Conclusion
This study provides compelling evidence regarding a promising role for Api in ameliorating the impairment of fibrinolytic activity in an Obe animal model. The observed effects are likely mediated through Api's anti-obesity properties, as well as its indirect modulation of PAI-1, oxidative stress, and inflammation. Future clinical studies are recommended that may make benefit of the preclinical therapeutic use of apigenin in obesity-associated fibrinolytic dysfunctions.
Methods
Twenty-four Wistar adult male rats were randomly allocated into control group, supplemented with a normal pellet diet (NPD); Api group, supplemented with Api (10 mg/kg) for eight weeks; Obe group, obesity was induced by feeding HFD for eight weeks; and Obe/Api group, obese rats supplemented with Api for eight weeks.
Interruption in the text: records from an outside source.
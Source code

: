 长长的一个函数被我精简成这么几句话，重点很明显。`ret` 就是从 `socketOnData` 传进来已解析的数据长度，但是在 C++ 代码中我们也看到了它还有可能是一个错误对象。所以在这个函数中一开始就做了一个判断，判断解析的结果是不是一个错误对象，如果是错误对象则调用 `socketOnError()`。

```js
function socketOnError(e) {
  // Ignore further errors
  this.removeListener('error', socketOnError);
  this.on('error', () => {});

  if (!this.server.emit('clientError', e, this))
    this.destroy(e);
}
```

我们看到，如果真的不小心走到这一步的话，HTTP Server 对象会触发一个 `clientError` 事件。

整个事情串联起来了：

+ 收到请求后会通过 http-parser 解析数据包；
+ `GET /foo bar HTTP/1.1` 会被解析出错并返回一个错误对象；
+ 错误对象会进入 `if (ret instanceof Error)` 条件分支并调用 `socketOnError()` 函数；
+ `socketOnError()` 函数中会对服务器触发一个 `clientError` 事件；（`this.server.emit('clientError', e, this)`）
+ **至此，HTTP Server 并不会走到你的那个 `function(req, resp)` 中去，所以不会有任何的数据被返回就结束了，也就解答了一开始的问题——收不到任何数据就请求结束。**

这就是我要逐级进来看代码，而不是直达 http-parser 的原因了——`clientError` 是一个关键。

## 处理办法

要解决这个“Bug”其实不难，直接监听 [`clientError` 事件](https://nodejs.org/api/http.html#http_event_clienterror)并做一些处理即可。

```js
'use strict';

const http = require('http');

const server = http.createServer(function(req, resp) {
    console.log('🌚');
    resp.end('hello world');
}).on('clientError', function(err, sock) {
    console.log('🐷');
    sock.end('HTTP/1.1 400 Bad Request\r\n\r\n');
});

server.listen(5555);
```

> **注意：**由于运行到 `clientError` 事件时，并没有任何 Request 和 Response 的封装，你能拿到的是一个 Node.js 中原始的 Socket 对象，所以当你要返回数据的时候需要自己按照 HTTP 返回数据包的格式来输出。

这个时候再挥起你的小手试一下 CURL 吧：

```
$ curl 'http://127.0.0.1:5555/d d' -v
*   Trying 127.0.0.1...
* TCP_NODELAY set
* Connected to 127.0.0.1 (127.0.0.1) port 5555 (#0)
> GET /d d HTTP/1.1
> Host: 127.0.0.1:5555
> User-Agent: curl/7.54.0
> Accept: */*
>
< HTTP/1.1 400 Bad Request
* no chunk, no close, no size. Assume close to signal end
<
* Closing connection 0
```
Body mass index (BMI), homeostatic model assessment of insulin resistance (HOMA-IR), tumor necrosis factor-α (TNF-α), malondialdehyde (MDA), total superoxide dismutase (t-SOD) activity, and plasminogen activator inhibitor-1 (PAI-1) were measured.
Results
Compared to the control group, Obe group exhibited a significant increase in BMI, HOMA-IR, TNF-α, MDA, and PAI-1. These results were also associated with a significant decrease in serum t-SOD activity. Supplementation of Api alleviated the measured deteriorated parameters and ameliorated visceral adiposity in obese rats.